Then, there is the "cloudy hall-roof" of the Niblungs. Gudrun is "the white-armed"; Grimhild is "the wisest of women"; Hogni is the "wise-heart"; the Niblungs are "the Cloudy People"; their beds are "blue-covered"; "the Godson the hangings" is an expression that recurs very often, and it recalls the fact that Morris was an artisan as well as an artist.

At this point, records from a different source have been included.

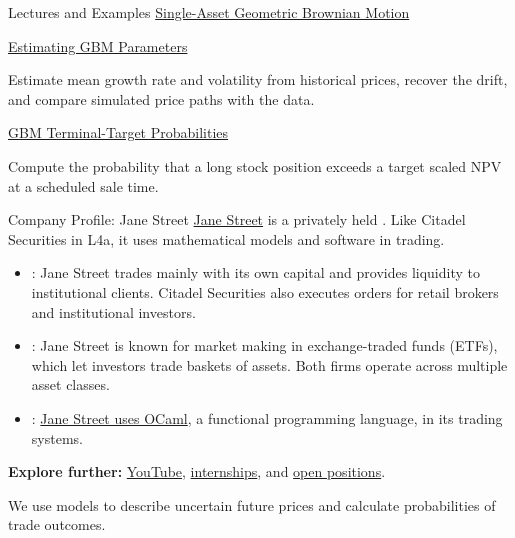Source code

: \documentclass[aspectratio=169,11pt]{beamer}
\begin{document}
\begin{frame}{Lectures and Examples}
  \textbf{}
  \href{https://github.com/varnerlab/CHEME-5660-CourseRepository-Fall-2026/blob/main/lectures/week-4/L4b/CHEME-5660-L4b-Lecture-SingleAsset-GeometricBrownianMotion-TradeRule-Fall-2026.ipynb}{Single-Asset Geometric Brownian Motion}

  \vspace{1.1em}
  \textbf{}
  \href{https://github.com/varnerlab/CHEME-5660-CourseRepository-Fall-2026/blob/main/lectures/week-4/L4b/CHEME-5660-L4b-Example-Parameters-SAGBM-Fall-2026.ipynb}{Estimating GBM Parameters}

  Estimate mean growth rate and volatility from historical prices, recover the
  drift, and compare simulated price paths with the data.

  \vspace{1.1em}
  \textbf{}
  \href{https://github.com/varnerlab/CHEME-5660-CourseRepository-Fall-2026/blob/main/lectures/week-5/L5a/CHEME-5660-L5a-Example-GBM-NPV-TradeRule-Fall-2026.ipynb}{GBM Terminal-Target Probabilities}

  Compute the probability that a long stock position exceeds a target scaled
  NPV at a scheduled sale time.
\end{frame}

\begin{frame}{Company Profile: Jane Street}
  \href{https://www.janestreet.com/}{Jane Street} is a privately held
  . Like Citadel Securities in L4a, it
  uses mathematical models and software in trading.

  \vspace{0.25em}
  \begin{itemize}\setlength{\itemsep}{0.5em}
    \item {}: Jane Street trades mainly with its own
      capital and provides liquidity to institutional clients. Citadel Securities
      also executes orders for retail brokers and institutional investors.
    \item {}: Jane Street is known for market making in
      exchange-traded funds (ETFs), which let investors trade baskets of assets.
      Both firms operate across multiple asset classes.
    \item {}: \href{https://www.janestreet.com/technology/}{Jane Street uses OCaml}, a functional programming
      language, in its trading systems.
  \end{itemize}

  \vspace{0.25em}
  \textbf{Explore further:}
  \href{https://www.youtube.com/@janestreet}{YouTube},
  \href{https://www.janestreet.com/join-jane-street/internships/}{internships}, and
  \href{https://www.janestreet.com/join-jane-street/open-roles/}{open positions}.

  \vspace{0.25em}
  We use models to describe uncertain future prices and calculate
  probabilities of trade outcomes.
\end{frame}
\end{document}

In the preceding books we have noted that Morris lengthened the saga story in his poem by the introduction of speeches that find no place in the original. In this book we see another lengthening process, which, with that already noted, goes far to account for the difference in bulk between the saga and the poem. Chap. XXVI of the saga, tells in less than a thousands words how Sigurd comes to the Giukings and is wedded to Gudrun. His reception is told in one hundred words; his abode with the Giukings is set forth in even fewer words; Grimhild's plotting and administering of the drugged drink are told in two hundred words; his acceptance of Gudrun's hand and her brother's allegiance are as tersely pictured; kingdoms are conquered, a son is born to Sigurd, and Grimhild plots to have Sigurd get Brynhild for her son Gunnar, yet the record of it all is compressed within one hundred and fifty words. Of course, the modern poet can hem himself within no such narrow bounds as this. The artistic value of these various incidents is priceless, and Morris has lingered upon them lovingly and long. He spreads the story over forty pages, or a thousand lines, and I avow, after a third reading of these three sections of the poem, that I would spare no line of them. How we love this Sigurd of the poet's painting! And what a noble gospel he proclaims to the Giukings:
For peace I bear unto thee, and to all the kings of the earth,
Who bear the sword aright, and are crowned with the crown of worth;
But unpeace to the lords of evil, and the battle and the death;
And the edge of the sword to the traitor, and the flame to the slanderous breath:
And I would that the loving were loved, and I would that the weary should sleep,
And that man should hearken to man, and that he that soweth should reap.
(P. 174.)
Here, by the way, is the burden of Morris's preaching in the cause of a better society. It recurs a few pages further on in the poem, where the Niblungs bestow praise on this new hero:
And they say, when the sun of summer shall come aback to the land,
It shall shine on the fields of the tiller that fears no heavy hand;
That the sleep shall be for the plougher, and the loaf for him that sowed,
Through every furrowed acre where the Son of Sigmund rode.
(P. 178.)
It need hardly be remarked that this Sigurd is not the sagaman's ideal. The Icelanders never evolved such high conceptions of man's obligations to man, but in their ignorance they were no worse off than their continental brethren, for these forgot their greatest Teacher's teaching, and modern social science must point them back to it.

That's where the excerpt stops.